Stenostephanus brevistamineus

Scientific classification
- Kingdom: Plantae
- Clade: Tracheophytes
- Clade: Angiosperms
- Clade: Eudicots
- Clade: Asterids
- Order: Lamiales
- Family: Acanthaceae
- Genus: Stenostephanus
- Species: S. brevistamineus
- Binomial name: Stenostephanus brevistamineus R.Villanueva & J.R.I.Wood (2022)
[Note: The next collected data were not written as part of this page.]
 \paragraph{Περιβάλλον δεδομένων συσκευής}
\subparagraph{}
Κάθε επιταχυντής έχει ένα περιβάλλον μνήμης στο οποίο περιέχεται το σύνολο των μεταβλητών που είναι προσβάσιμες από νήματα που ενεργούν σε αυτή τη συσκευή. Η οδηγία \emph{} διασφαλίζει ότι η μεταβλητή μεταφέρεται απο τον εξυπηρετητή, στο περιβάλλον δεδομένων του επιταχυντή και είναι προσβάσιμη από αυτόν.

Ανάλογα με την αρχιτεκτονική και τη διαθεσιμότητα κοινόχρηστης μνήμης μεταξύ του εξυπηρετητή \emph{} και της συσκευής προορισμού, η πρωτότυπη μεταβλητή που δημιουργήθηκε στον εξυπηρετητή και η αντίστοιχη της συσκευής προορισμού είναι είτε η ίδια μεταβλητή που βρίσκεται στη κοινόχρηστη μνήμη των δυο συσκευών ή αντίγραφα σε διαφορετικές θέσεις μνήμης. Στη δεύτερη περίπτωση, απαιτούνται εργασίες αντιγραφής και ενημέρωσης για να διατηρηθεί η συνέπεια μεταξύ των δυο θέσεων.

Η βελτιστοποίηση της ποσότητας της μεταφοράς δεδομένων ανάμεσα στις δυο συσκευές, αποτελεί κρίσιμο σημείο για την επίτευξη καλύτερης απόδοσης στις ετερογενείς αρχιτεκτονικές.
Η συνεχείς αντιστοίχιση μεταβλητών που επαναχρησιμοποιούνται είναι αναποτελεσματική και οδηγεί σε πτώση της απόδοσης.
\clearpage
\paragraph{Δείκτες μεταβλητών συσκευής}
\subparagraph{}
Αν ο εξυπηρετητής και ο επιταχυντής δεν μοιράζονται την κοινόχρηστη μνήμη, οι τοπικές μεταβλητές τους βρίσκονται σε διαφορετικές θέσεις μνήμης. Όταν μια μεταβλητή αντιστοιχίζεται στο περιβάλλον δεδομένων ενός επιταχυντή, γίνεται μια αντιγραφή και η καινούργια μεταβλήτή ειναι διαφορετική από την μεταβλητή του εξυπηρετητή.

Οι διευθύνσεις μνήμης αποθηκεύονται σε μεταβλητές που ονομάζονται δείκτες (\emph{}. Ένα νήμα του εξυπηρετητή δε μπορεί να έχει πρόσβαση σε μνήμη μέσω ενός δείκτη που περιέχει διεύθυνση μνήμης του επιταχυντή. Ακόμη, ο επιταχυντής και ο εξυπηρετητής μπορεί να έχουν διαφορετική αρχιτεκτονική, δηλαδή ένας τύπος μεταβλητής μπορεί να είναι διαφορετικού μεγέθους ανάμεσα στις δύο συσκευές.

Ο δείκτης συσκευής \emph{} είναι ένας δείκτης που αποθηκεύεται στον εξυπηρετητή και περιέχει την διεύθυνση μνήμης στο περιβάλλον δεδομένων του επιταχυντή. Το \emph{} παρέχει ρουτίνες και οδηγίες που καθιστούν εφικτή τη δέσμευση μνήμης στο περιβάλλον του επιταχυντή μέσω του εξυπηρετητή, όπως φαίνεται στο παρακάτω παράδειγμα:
= Stenostephanus brevistamineus =

- Genus: Stenostephanus
- Species: brevistamineus
- Authority: R.Villanueva & J.R.I.Wood (2022)

Plant species

Stenostephanus brevistamineus is a species of flowering plant first collected 11 July 2013 in Junín, Peru. Stenostephanus is a genus in the plant family of Acanthaceae. The species holotype is housed at HOXA, with isotypes at MO and USM.

== Description ==
Stephanostephanus brevistamineus is a perennial subshrub, to c. 1 m tall. Stem is erect, simple below, much-branched above, quadrangular, glabrous, the nodes swollen. Leaves slightly unequal in each pair, petiolate, glabrous; lamina membranaceous, 3.8 – 10.5 × 0.8 – 3.5 cm, oblong-elliptic, apex acuminate, base acute, margin entire, slightly undulate, venation camptodromous, lateral veins 6 – 8 pairs, adaxially, green, with numerous small cystoliths and impressed veins, abaxially shiny, veins prominent, reticulate; petiole 0.2 – 1.3 cm long. Inflorescence a pedunculate, ovoid, lavender terminal thyrse, 3 – 8 × 5 cm; peduncle 1 – 6 cm long, pubescent; rachis densely glandular-pubescent, the flowers arranged in opposite-decussate 3-flowered dichasia, the central flower subsessile, the laterals pedicellate with terete, pubescent pedicels to 2 mm in length; bracts at branching points 2 – 2.5 mm long, deltoid, acute, glabrous or nearly so; bracteoles 1.5 – 3 mm long, equal, linear, puberulent; calyx subequally 5-lobed to near the base, lobes linear, acuminate often with recurved apex, 7 – 8.5 × 0.5 mm, shortly puberulent, light green; corolla obscurely 2-lipped, subequally 4-lobed, 7 – 7.5 mm long, lavender; tube 4 – 6 mm long, 1 – 1.5 mm diam, ±equalling lobes, glabrous; lobes 4.5 – 5 × 1 mm, oblong, rounded, equal, glabrous; stamens 2, filaments glabrous, 3 mm long; anthers 2 mm long, muticous, glabrous, held at corolla mouth; style c. 6 mm, glabrous; stigma head subglobose, flattened; ovary pubescent. Capsule 10 – 11 × 2.5 mm, clavate, densely pubescent; seeds 4, 1 × 1 mm, elliptic, yellowish-brown, muricate. This species is distinguished in part by the pyramidal thyrse, which is almost entirely lavender in color.

== Habitat ==
The genus Stenostephanus ranges from the southern portion of Mexico through Central America. Stenostephanus brevistamineus is a perennial herb endemic to the Otishi National Park in the Rio Tambo district (Junín, Peru) at 2060 m. It grows in undisturbed montane sclerophyllous forests with humus-enriched soils. 11°22'28"S 73°59'28"W.

== Conservation ==
Currently, S. brevistamineus has only been found at Otishi National Park. The area suffers from habitat destruction due to human interference with natural resources in the surrounding area. There are few explorations to the National Park site. More information is needed, therefore, the species is currently assigned the category Data Deficient (DD) according to IUCN.